In short, then, based on previous research, there is strong reason to believe that the Angoff method is highly vulnerable to a central tendency bias which has the potential to undermine one of its core assumptions.

2.1.3 Rater Effects

An important part of the validation process generally is to identify possible threats to validity, formulate them as hypotheses and then seek to empirically refute them (APA/

AERA/NCME, 1999; Kane, 1994; Messick, 1998). For standard setting and subjective rating situations more broadly, such hypotheses can be explicitly formulated in terms of the presence of possible ‘rater effects,’ defined as a “broad category of effects [resulting in] systematic variance in performance ratings that is

associated in some way with the rater and not with the actual performance of the ratee” (Scullen, Mount and Goff, 2000, p. 957). These rater effects have been

investigated in some depth within two broad research traditions. The first of these has focused on the psychological processes involved in making subjective evaluations and on the potential sources of rater effects (Pula & Huot, 1993). The second tradition has focused on detecting and diagnosing rater effects by searching for their characteristic patterns in ratings data. Research within this latter tradition has resulted in a variety of criteria to evaluate the psychometric quality of ratings, across different measurement frameworks, including classical test theory, analysis of variance, regression analysis, generalizability theory and Rasch measurement/item response theory (Saal, Downey,

& Lahey, 1980; Stemler, 2004; Stemler & Tsai, 2008). Within this broad literature, rater effects have been defined in various ways (Myford & Wolfe, 2003, 2004; Saal, Downey & Lahey, 1980). The present study will follow Wolfe’s division of rater effects into three categories leniency/severity, inaccuracy and centrality/extremism (Wolfe, 2004). These are discussed in turn.

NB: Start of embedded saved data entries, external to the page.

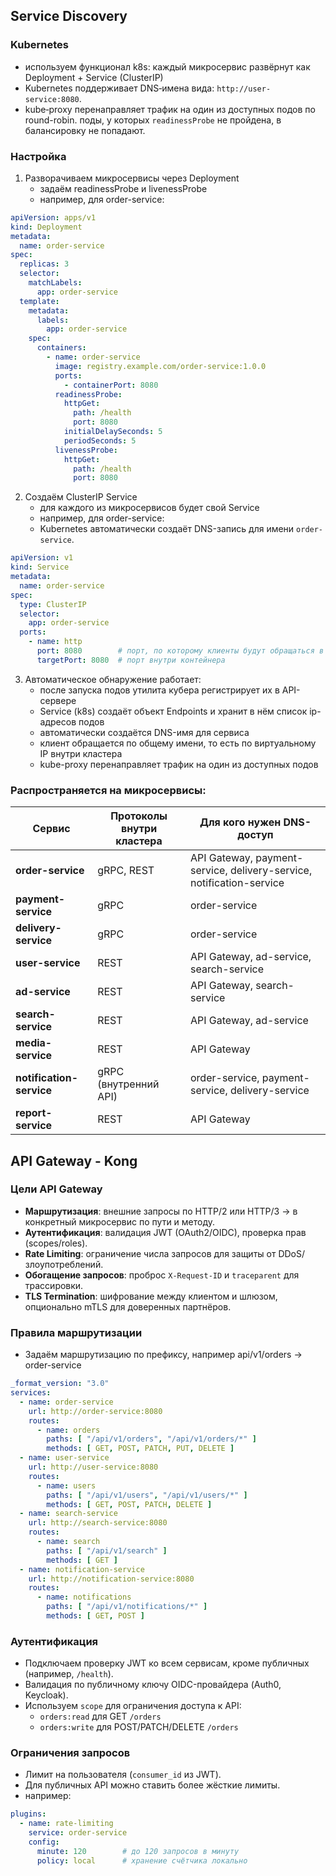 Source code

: ## Service Discovery
### Kubernetes
- используем функционал k8s: каждый микросервис развёрнут как Deployment + Service (ClusterIP)
- Kubernetes поддерживает DNS‑имена вида:  `http://user-service:8080`.
- kube‑proxy перенаправляет трафик на один из доступных подов по round-robin. поды, у которых `readinessProbe` не пройдена, в балансировку не попадают.
### Настройка
1. Разворачиваем микросервисы через Deployment
   - задаём readinessProbe и livenessProbe
   - например, для order-service:
```yaml
apiVersion: apps/v1
kind: Deployment
metadata:
  name: order-service
spec:
  replicas: 3
  selector:
    matchLabels:
      app: order-service
  template:
    metadata:
      labels:
        app: order-service
    spec:
      containers:
        - name: order-service
          image: registry.example.com/order-service:1.0.0
          ports:
            - containerPort: 8080
          readinessProbe:
            httpGet:
              path: /health
              port: 8080
            initialDelaySeconds: 5
            periodSeconds: 5
          livenessProbe:
            httpGet:
              path: /health
              port: 8080
```

2. Создаём ClusterIP Service
   - для каждого из микросервисов будет свой Service
   - например, для order-service:
   - Kubernetes автоматически создаёт DNS-запись для имени `order-service`.
```yaml
apiVersion: v1
kind: Service
metadata:
  name: order-service
spec:
  type: ClusterIP
  selector:
    app: order-service
  ports:
    - name: http
      port: 8080        # порт, по которому клиенты будут обращаться в кластере
      targetPort: 8080  # порт внутри контейнера
```

3. Автоматическое обнаружение работает:
   - после запуска подов утилита кубера регистрирует их в API-сервере
   - Service (k8s) создаёт объект Endpoints и хранит в нём список ip-адресов подов
   - автоматически создаётся DNS-имя для сервиса
   - клиент обращается по общему имени, то есть по виртуальному IP внутри кластера
   - kube-proxy перенаправляет трафик на один из доступных подов
### Распространяется на микросервисы:
|Сервис|Протоколы внутри кластера|Для кого нужен DNS-доступ|
|---|---|---|
|**order-service**|gRPC, REST|API Gateway, payment-service, delivery-service, notification-service|
|**payment-service**|gRPC|order-service|
|**delivery-service**|gRPC|order-service|
|**user-service**|REST|API Gateway, ad-service, search-service|
|**ad-service**|REST|API Gateway, search-service|
|**search-service**|REST|API Gateway, ad-service|
|**media-service**|REST|API Gateway|
|**notification-service**|gRPC (внутренний API)|order-service, payment-service, delivery-service|
|**report-service**|REST|API Gateway|
## API Gateway - Kong
### Цели API Gateway
- **Маршрутизация**: внешние запросы по HTTP/2 или HTTP/3 -> в конкретный микросервис по пути и методу.
- **Аутентификация**: валидация JWT (OAuth2/OIDC), проверка прав (scopes/roles).
- **Rate Limiting**: ограничение числа запросов для защиты от DDoS/злоупотреблений.
- **Обогащение запросов**: проброс `X-Request-ID` и `traceparent` для трассировки.
- **TLS Termination**: шифрование между клиентом и шлюзом, опционально mTLS для доверенных партнёров.
### Правила маршрутизации
- Задаём маршрутизацию по префиксу, например api/v1/orders -> order-service
```yaml
_format_version: "3.0"
services:
  - name: order-service
    url: http://order-service:8080
    routes:
      - name: orders
        paths: [ "/api/v1/orders", "/api/v1/orders/*" ]
        methods: [ GET, POST, PATCH, PUT, DELETE ]
  - name: user-service
    url: http://user-service:8080
    routes:
      - name: users
        paths: [ "/api/v1/users", "/api/v1/users/*" ]
        methods: [ GET, POST, PATCH, DELETE ]
  - name: search-service
    url: http://search-service:8080
    routes:
      - name: search
        paths: [ "/api/v1/search" ]
        methods: [ GET ]
  - name: notification-service
    url: http://notification-service:8080
    routes:
      - name: notifications
        paths: [ "/api/v1/notifications/*" ]
        methods: [ GET, POST ]
```
### Аутентификация
- Подключаем проверку JWT ко всем сервисам, кроме публичных (например, `/health`).
- Валидация по публичному ключу OIDC-провайдера (Auth0, Keycloak).
- Используем `scope` для ограничения доступа к API:
    - `orders:read` для GET `/orders`
    - `orders:write` для POST/PATCH/DELETE `/orders`
### Ограничения запросов
- Лимит на пользователя (`consumer_id` из JWT).
- Для публичных API можно ставить более жёсткие лимиты.
- например:
```yaml
plugins:
  - name: rate-limiting
    service: order-service
    config:
      minute: 120        # до 120 запросов в минуту
      policy: local      # хранение счётчика локально
``` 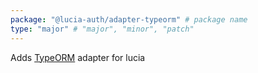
 ```yaml
---
package: "@lucia-auth/adapter-typeorm" # package name
type: "major" # "major", "minor", "patch"
---
```


Adds [TypeORM](https://typeorm.io) adapter for lucia
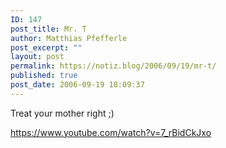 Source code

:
```yaml
---
ID: 147
post_title: Mr. T
author: Matthias Pfefferle
post_excerpt: ""
layout: post
permalink: https://notiz.blog/2006/09/19/mr-t/
published: true
post_date: 2006-09-19 18:09:37
---
```

Treat your mother right ;)

https://www.youtube.com/watch?v=7_rBidCkJxo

Leniency/Severity. This effect is present when raters gives scores that are

consistently either too high or too low. In terms of an Angoff standard setting,

leniency/severity is present when a judge’s probability estimates are uniformly either lower or higher than is warranted by the performance-level descriptors. A judge displaying a leniency bias would assign comparatively low probability estimates to the items, resulting in a lower cut score and a higher percentage of students meeting the standard. Conversely, a judge displaying a severity bias would attribute to the BPS more ability than warranted by the PLDs and would thus assign higher probability estimates, resulting in a higher cut score and a lower percentage of students meeting the standard.

Inaccuracy. To the extent that this effect is present, ratings will appear

unrelated to the presence or absence of the latent trait being rated. In an Angoff standard setting, this effect would create inaccuracies in the representations of item functioning.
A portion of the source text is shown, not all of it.